President Joe Biden said Thursday that he was open to a last-ditch effort to ban assault-style weapons as the 117th Congress winds down and Republicans prepare to take over control of the House in January.
With Democrats controlling both chambers of Congress for just a few more weeks, Biden said he would “start counting votes” to see how much support there might be for such legislation.
“I’m going to try to get rid of assault weapons,” he told reporters during a Thanksgiving Day visit to Nantucket Island off the coast of Massachusetts.
In less than one week, two major mass shootings claimed the lives of at least five people at a Colorado nightclub and at least six people at a Virginia Walmart, renewing once more the national debate over how to stop these horrific killings. Authorities say the Colorado suspect had both an AR-style rifle and a handgun, and the Virginia suspect, now deceased, used a handgun.
Assault-style weapons are frequently seen in the deadliest mass shooting rampages, including both the Uvalde school shooting and the Buffalo supermarket shooting that attracted national and international attention this year.
Biden has said repeatedly he is “determined to ban assault weapons” in the U.S. again after successfully helping implement a ban on new sales of certain semiautomatic weapons and large capacity magazines in 1994.
Although the term “assault weapon” is often criticized by gun-rights advocates because its meaning is not well defined, it generally refers to semiautomatic rifles that are designed for rapid fire.
“The idea we still allow semiautomatic weapons to be purchased is sick, it’s just sick,” Biden said Thursday. “It has no social redeeming value, zero, none. Not a single, solitary rationale for it.”
The 1994 assault weapons ban was allowed to lapse after a decade, during the Bush administration.
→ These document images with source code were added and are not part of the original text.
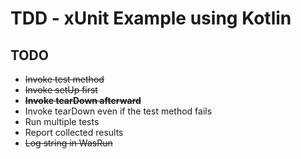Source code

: # TDD - xUnit Example using Kotlin

## TODO

- ~~Invoke test method~~
- ~~Invoke setUp first~~
- ~~**Invoke tearDown afterward**~~
- Invoke tearDown even if the test method fails
- Run multiple tests
- Report collected results
- ~~Log string in WasRun~~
Other potential solutions include red flag laws, which allow a judge to step in and prevent a person from accessing guns if they are deemed to be at risk of crisis. Some gun control advocates say these laws can be very effective, but greater public awareness is needed to help them reach their full potential.
Colorado has a red flag law in place, but why it was not used in the case of Anderson Lee Aldrich ― the Colorado club shooting suspect ― is not fully understood yet.
Biden remarked on the apparent lapse as he spoke to reporters on Nantucket.
“The idea that we’re not enforcing red flag laws … is ridiculous,” he said.